The PUC's application is still pending.


E. CONTINGENCIES AND COMMITMENTS

     The Company previously had no insurance coverage for its outside plant
for damages caused by wind storms. Effective June 1997, the Company has
obtained such insurance coverage in the amount of $30 million per storm and
$55 million in the aggregate.

     Upon the acquisition of GT&T in January 1991, GT&T entered into an
agreement with the government of Guyana to expand significantly GT&T's
existing facilities and telecommunications operations and to improve service
within a three-year period pursuant to an expansion and service improvement
plan (the "Plan"). The Plan was modified in certain respects and the date for
completion of the Plan was extended to February 1995. The government has
referred to the PUC the failure of GT&T to complete the Plan by February 1995.
The PUC is currently holding hearings on this matter. Failure to timely 
fulfill the terms of the Plan could result in monetary penalties,
cancellation of the License, or other action by the PUC or the government
which could have a material adverse affect on the Company's business and
prospects.

     In May 1997, GT&T received a letter from the Guyanese department of
Inland Revenue indicating that GT&T's tax returns for 1992 through 1996 had
been selected for an audit under the direct supervision of the Trade Minister
with particular focus on the withholding tax on payments to international
audiotext providers. In March and April 1997, the Guyanese Trade Minister
publicly announced that he had appointed a task force to probe whether GT&T
should pay withholding taxes on fees paid by GT&T to international audiotext
providers. The Minister announced that if GT&T were found guilty of tax
evasion it could owe as much as $40 million in back taxes. In July 1997, GT&T
applied to the Guyana High Court for an order prohibiting this audit on the
grounds that the decision of the Minister of Trade to set up this task force
and to control and direct its investigation was beyond his authority, violated
the provisions of the Guyanese Income Tax Act, interfered with the
independence of the Commissioner of Inland Revenue and was done in bad faith,
and the court issued an order effectively staying the audit pending a
determination by the court of the merits of GT&T's application.

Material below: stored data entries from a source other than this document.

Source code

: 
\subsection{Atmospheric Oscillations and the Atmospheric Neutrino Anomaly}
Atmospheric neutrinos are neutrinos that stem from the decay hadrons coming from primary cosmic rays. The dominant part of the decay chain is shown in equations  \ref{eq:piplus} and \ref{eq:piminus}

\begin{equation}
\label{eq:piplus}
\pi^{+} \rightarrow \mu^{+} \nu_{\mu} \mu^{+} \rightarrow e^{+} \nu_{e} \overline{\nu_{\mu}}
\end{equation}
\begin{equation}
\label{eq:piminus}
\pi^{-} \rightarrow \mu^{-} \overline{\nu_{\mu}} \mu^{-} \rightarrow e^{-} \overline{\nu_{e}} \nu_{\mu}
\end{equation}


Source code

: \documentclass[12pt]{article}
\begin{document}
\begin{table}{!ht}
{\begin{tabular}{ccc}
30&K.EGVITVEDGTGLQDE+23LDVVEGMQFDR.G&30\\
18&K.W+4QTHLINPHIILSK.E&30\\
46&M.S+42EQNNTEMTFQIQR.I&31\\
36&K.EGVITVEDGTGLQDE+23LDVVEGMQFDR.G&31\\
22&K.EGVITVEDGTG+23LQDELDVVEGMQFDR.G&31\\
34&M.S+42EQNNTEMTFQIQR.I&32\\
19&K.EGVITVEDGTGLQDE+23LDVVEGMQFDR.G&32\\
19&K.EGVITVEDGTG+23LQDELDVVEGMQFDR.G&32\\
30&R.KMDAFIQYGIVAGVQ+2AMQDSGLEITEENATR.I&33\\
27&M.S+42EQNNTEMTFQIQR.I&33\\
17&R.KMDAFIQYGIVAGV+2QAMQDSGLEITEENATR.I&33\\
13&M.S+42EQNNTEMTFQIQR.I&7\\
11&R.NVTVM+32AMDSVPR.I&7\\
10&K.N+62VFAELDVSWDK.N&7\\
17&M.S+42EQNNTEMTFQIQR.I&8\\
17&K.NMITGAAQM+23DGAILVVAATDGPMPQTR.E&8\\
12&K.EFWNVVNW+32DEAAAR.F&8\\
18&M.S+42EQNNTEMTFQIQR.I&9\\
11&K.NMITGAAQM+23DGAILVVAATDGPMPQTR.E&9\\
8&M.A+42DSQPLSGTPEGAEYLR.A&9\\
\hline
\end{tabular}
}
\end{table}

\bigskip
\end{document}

     In June 1997, GT&T received an assessment of approximately $3.9 million
from the Commissioner of Inland Revenue for taxes for the current year based
on the disallowance as a deduction for income tax purposes of five-sixths of
the advisory fees payable by GT&T to the Company. The deductibility of these
advisory fees in an earlier year had been upheld in a decision of the High
Court in August 1995. In July 1997, GT&T applied to the High Court for an
order prohibiting the Commissioner of Inland Revenue from further proceeding
with this assessment on the grounds that the assessment was arbitrary and
unreasonable and capriciously contrary to the August 1995 decision of the
Guyana High Court, and GT&T obtained an order of the High Court effectively
prohibiting any action on the assessment pending the determination by the
court of the merits of GT&T's application.


                                       7
<PAGE>

F. SPLIT-UP TRANSACTION 

     The Company has filed a Registration Statement dated August 12, 1997,
which includes a Proxy Statement-Prospectus to consider and vote upon a
proposed transaction to divide the Company into two separate publicly-owned
companies ( the "Transaction"). Emerging Communications, Inc. (ECI) will
contain all the outstanding stock of Atlantic Tele-Network Co. (ATN-VI), which
owns and conducts the Company's business and operations in the U.S. Virgin
Islands, and certain other assets and liabilities. The Company will retain its
business and operations in Guyana and certain other assets and liabilities.
The Transaction is conditioned upon, among other things, approval of the
Transaction by the holders of a majority of the outstanding shares of the
Company Common Stock, completion of $17.4 million of long-term financing by
ECI or ATN-VI, receipt from the Internal Revenue Service of a tax ruling to
the effect that the transfer of assets and liabilities to ECI and the
distribution of ECI common stock to shareholders of the Company will be tax
free for federal income tax purposes to the Company and its shareholders, the
listing of ECI Common Stock on the American Stock Exchange and the continued
listing of the Company Common Stock on the American Stock Exchange and the
absence of any material adverse change in the business of the Companies.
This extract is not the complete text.